Have you finally stopped sniffling after watching TFioS? You know, they say that love story might define our generation, or maybe the next generation. Because it takes a lot to top Allie and Noah. But that is neither here nor there.
I was stuck in a John Green mood and kicking myself for never having read any of his other books. And Looking for Alaska came highly recommended by just about everyone.
While slow in the beginning, Looking for Alaska had just as an emotional ending, if not more, than TFioS. I hate to say it, but knowing that I was reading a book about teens with cancer, I knew that someone had to die. But I was completely caught off guard with this one.
Set in a boarding school in the suburbs of Birmingham, a group of outsiders takes one more into their fold. They are bound together by a love of pulling the ultimate prank and a deep distaste for the "Weekend Warriors" (aka the kids who lived close enough to leave the non-air conditioned dorms for the comfort of home on the weekend).
I'm constantly amazed at Green's ability to create characters who are complex and have flaws. The groups' fatal flaw is that they were too wrapped up in their own lives, dramas and situations that they failed to recognize the struggles of the others until it was too late.

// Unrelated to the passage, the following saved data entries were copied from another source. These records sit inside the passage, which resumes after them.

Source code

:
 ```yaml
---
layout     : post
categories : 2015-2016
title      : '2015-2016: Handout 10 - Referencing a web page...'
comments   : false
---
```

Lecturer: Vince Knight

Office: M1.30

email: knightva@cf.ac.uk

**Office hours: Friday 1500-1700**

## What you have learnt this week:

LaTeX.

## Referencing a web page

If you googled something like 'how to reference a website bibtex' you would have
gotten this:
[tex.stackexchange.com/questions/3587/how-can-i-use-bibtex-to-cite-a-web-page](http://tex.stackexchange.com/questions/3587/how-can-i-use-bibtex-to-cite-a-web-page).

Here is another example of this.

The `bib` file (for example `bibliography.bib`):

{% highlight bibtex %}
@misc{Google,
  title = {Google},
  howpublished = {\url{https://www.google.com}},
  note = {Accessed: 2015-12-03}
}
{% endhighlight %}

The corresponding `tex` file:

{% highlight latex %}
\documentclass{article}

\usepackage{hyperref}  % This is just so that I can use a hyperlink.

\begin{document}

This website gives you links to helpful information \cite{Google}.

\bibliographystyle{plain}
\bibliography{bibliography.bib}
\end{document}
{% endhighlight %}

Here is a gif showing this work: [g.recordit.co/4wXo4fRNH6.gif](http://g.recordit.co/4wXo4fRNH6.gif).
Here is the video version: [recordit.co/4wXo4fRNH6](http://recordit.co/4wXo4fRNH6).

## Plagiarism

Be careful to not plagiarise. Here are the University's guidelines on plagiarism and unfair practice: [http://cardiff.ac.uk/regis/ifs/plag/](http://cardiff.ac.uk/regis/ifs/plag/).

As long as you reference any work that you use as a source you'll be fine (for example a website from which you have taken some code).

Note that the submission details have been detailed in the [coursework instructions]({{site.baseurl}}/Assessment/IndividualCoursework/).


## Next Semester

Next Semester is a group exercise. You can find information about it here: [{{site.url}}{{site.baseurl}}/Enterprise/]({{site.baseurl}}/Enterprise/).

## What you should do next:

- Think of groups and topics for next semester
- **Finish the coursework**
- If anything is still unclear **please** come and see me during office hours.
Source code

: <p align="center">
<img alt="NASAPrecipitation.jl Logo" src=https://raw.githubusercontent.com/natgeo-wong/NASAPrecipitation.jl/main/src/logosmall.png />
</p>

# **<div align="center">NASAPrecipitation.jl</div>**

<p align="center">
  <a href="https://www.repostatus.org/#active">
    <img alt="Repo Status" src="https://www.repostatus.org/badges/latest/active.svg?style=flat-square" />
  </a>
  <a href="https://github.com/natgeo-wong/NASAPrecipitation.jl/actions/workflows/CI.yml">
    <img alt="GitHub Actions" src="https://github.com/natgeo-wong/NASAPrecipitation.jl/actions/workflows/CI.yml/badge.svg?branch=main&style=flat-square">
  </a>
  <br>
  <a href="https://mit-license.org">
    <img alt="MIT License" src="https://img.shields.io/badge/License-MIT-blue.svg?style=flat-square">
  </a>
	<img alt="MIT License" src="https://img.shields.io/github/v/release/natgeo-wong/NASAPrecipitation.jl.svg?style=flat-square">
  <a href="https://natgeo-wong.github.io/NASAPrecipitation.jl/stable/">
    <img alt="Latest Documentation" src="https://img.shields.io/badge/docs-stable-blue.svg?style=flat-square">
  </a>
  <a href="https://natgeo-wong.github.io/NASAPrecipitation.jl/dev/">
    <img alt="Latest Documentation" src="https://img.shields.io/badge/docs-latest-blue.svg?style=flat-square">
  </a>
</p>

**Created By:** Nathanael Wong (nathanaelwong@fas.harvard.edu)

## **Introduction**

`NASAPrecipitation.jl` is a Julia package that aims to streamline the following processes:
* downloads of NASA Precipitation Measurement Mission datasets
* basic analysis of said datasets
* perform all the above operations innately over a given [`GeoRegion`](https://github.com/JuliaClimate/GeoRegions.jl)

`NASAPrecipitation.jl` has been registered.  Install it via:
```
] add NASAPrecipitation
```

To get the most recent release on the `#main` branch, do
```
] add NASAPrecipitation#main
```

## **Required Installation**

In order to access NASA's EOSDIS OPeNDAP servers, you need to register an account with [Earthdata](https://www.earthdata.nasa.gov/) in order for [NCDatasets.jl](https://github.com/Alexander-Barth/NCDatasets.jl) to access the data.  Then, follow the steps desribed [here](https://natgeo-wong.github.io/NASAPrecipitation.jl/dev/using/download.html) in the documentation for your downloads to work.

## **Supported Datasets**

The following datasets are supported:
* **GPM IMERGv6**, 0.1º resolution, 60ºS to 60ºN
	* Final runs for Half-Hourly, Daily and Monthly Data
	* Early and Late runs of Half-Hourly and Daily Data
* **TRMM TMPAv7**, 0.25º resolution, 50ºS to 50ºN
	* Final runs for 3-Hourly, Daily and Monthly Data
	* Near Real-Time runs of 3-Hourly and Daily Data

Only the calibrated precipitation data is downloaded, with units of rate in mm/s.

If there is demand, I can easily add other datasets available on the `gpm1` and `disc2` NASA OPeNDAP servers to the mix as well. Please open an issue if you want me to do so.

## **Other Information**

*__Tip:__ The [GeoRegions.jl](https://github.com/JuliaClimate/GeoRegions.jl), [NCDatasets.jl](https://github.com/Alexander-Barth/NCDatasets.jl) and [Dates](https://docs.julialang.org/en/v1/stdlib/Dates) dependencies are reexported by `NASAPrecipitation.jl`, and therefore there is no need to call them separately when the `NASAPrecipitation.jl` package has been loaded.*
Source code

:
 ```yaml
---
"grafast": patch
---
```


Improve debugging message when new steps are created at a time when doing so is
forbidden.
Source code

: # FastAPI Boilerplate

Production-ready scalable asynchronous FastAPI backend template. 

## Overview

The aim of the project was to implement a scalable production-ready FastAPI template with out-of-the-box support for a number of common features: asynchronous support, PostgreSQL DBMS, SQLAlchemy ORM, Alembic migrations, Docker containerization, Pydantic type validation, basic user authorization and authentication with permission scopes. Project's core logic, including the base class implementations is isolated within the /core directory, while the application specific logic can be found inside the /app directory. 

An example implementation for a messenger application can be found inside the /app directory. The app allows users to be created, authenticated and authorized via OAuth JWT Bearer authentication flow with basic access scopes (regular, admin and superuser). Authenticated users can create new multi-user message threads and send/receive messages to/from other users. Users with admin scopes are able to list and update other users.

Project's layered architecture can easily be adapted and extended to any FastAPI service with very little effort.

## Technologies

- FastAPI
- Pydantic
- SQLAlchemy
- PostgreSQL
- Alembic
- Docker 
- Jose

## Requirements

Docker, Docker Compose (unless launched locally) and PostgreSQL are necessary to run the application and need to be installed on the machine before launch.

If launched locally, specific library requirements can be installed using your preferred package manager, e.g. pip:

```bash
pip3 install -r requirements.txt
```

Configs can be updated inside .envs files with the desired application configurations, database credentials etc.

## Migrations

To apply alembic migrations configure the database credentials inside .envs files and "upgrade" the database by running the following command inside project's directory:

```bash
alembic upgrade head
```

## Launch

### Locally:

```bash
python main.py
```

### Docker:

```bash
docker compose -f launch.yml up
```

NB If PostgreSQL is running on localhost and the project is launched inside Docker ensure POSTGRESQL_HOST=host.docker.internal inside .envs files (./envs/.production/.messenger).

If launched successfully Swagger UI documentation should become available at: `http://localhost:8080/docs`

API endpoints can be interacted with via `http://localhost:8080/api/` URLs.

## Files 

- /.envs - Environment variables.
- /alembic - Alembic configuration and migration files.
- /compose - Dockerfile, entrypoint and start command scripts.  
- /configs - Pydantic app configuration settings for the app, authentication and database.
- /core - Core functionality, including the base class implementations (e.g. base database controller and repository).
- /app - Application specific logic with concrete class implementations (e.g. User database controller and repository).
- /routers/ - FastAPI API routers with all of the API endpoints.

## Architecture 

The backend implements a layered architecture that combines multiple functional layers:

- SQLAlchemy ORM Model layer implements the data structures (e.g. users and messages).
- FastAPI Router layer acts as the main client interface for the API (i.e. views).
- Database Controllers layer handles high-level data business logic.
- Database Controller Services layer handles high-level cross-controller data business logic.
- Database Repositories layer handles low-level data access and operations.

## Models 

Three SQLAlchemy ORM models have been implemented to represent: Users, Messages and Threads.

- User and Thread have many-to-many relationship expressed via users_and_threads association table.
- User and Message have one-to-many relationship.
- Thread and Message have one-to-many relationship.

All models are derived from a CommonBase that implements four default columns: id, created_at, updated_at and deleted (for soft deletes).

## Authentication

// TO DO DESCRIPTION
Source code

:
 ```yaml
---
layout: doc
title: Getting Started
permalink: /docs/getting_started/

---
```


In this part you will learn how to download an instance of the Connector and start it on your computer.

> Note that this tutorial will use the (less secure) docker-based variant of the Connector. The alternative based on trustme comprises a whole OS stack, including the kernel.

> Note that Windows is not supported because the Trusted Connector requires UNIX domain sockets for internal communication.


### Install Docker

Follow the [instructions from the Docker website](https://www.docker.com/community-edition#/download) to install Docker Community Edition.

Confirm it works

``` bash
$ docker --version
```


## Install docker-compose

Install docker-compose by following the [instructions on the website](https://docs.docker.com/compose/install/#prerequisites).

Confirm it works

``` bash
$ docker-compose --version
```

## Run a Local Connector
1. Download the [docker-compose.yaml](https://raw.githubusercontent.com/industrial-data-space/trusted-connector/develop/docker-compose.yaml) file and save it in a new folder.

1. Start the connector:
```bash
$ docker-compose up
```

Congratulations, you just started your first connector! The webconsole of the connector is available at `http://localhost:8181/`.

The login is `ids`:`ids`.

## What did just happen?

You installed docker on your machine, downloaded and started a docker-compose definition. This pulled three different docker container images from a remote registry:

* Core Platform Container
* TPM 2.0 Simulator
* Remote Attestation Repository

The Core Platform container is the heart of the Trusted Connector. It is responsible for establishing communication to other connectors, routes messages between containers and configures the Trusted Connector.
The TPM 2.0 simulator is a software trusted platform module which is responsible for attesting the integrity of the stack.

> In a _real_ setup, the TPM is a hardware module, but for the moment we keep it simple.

And then you have the search for the Great Perhaps. Everyone can relate to that feeling. If you are honest with yourself, there have been many occasions where the thought or idea of a person or event in your mind has surpassed the person or event in real life. Knowing that you want to live a full life, make a difference, be remembered, but not knowing what exactly that looks like in reality can lead you to pass life by without a backwards glance.
Realizing that the search for the Great Perhaps may seem exciting, but is ultimately futile is a hard pill to swallow at any age.